Interference of colonic luminal compounds with the mucosal butyrate metabolism in ulcerative colitis.
Ulcerative colitis (UC) is an inflammatory bowel disease (IBD) which is characterised by chronic, relapsing inflammation of the colonic mucosa. The most common clinical symptoms include bloody diarrhoea, abdominal pain, fatigue and weight loss. Conventional therapeutic options are mainly targeted at reducing the inflammatory process but are only partially successful and associated with a range of side effects. The exact patho-physiological processes underlying this disease remain elusive, although increasing evidence supports the involvement of aberrant immune responses to environmental and gut microbial triggers in genetically susceptible hosts. The colonic microbiota has an imbalanced composition in UC and has been suggested to play a key role in the initiation and progression of disease activity. Through bacterial fermentation, an extensive range of colonic luminal compounds are produced that are in close interaction with the colonic mucosa and might influence intestinal health.
In the present PhD project we focused on the role of the colonic compounds in the pathophysiology of UC. Their composition was characterised in faecal samples from UC patients and compared with that from healthy controls. In addition, their capacity to affect various parameters of gut function was investigated and discriminating compounds were identified. Furthermore, the safety of a novel butyrate-producing strain was investigated in healthy subjects.
In the first part of this project we showed that the induction of inflammation in an epithelial cell line downregulates the uptake and oxidation of butyrate, which is the main energy-providing process for colonocytes (Chapter 3). This confirms the hypothesis that the impaired colonic butyrate metabolism in UC patients is consequential to the inflammation. Simultaneous incubation with butyrate counteracted the reduced butyrate oxidation, indicating that increasing luminal butyrate levels might have therapeutic potential in UC.
In the second part we characterised the microbial dysbiosis in UC by a reduced biodiversity, decreased abundances of butyrate-producing species and increased levels of some opportunistic pathogens such as Helicobacter and Escherichia/Shigella. Analysis of the faecal metabolome revealed an aberrant composition of colonic compounds compared to healthy controls, including decreased levels of the short-, medium- and long-chain fatty acids (SCFAs, MCFAs and LCFAs) whereas some amino acids and bile acids were increased in UC (Chapter 4).
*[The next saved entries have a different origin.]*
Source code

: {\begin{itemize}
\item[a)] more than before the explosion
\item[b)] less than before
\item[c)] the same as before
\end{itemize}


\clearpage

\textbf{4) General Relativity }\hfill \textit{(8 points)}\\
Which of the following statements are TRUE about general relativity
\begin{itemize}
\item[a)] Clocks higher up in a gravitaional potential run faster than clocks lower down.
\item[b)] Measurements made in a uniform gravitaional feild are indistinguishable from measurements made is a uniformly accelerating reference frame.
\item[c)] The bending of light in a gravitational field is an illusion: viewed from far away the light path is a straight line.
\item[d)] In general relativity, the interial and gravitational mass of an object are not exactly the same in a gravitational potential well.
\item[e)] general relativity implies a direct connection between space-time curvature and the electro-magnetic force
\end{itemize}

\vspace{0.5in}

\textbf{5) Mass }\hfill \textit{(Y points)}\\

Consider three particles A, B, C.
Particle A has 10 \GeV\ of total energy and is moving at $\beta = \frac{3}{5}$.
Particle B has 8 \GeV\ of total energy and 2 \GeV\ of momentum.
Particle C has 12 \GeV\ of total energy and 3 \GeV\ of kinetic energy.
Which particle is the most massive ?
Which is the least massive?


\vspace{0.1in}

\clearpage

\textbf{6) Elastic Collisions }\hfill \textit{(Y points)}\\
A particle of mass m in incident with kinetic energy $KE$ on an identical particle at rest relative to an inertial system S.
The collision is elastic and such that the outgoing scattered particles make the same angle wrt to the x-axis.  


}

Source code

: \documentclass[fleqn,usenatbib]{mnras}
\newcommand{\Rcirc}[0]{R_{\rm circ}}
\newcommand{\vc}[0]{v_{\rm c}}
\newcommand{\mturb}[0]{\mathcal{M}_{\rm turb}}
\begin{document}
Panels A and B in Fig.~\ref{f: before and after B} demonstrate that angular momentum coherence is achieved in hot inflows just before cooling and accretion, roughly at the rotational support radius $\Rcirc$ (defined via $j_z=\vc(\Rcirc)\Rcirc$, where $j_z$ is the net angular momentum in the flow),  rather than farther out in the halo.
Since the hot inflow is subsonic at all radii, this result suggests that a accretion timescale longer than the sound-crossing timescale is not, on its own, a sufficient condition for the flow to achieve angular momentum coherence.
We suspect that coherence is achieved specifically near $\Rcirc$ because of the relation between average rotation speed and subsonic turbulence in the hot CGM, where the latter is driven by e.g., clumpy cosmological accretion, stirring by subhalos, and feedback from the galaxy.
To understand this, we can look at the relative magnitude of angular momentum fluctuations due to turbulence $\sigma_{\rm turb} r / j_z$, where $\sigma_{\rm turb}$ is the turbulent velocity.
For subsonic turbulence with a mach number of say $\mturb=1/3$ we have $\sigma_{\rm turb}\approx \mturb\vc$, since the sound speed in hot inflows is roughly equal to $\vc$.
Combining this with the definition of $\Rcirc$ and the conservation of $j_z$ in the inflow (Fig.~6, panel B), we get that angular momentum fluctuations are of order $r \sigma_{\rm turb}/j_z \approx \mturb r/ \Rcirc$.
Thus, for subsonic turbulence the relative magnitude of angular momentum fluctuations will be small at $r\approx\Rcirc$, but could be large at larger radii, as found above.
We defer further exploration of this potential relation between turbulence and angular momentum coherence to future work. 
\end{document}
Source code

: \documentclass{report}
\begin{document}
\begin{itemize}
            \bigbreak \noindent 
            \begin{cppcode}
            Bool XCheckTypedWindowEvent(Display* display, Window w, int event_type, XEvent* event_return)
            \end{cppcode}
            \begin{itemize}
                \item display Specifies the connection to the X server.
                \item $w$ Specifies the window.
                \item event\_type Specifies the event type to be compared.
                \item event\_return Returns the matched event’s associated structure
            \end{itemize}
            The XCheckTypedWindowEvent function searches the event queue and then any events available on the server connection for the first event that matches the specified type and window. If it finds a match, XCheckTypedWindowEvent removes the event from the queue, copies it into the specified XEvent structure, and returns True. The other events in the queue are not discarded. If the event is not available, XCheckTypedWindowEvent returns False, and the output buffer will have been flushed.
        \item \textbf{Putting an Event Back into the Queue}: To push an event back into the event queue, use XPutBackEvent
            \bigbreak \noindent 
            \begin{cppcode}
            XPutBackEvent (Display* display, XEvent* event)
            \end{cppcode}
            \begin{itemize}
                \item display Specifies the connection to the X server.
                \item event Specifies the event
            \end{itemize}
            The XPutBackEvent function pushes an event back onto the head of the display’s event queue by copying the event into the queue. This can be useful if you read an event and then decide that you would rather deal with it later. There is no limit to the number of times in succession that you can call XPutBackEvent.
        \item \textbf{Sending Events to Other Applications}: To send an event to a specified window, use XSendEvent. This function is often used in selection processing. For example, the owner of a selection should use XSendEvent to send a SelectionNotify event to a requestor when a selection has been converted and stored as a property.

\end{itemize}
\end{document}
Subsequently, we investigated the functional impact of this microbial dysbiosis by evaluating whether the colonic compounds from UC patients influenced physiological processes relevant to the UC pathogenesis. Faecal water from UC patients reduced the gene expression of the first enzyme in the butyrate oxidation pathway in colonic cells (Chapter 5), provoked increased epithelial cytotoxicity (Chapter 6), decreased the epithelial barrier resistance (Chapter 7) and increased the production of inflammatory cytokines in human peripheral blood mononuclear cells (Chapter 8) in comparison to faecal water from HC. This indicates that the altered composition of colonic compounds in UC patients has a more pronounced detrimental effect on gut functioning compared to HC, suggesting they have the potential to directly trigger, sustain or aggravate intestinal inflammation in UC patients. Colonic compounds that were consistently associated with changes in these gut function parameters included SCFAs, MCFAs and LCFAs (beneficial) together with ethanol, dimethyl disulfide and amino acids (detrimental). Altering their luminal concentrations in UC, which can be achieved by dietary adjustments promoting carbohydrate fermentation, may be a promising strategy to improve the colonic health in UC.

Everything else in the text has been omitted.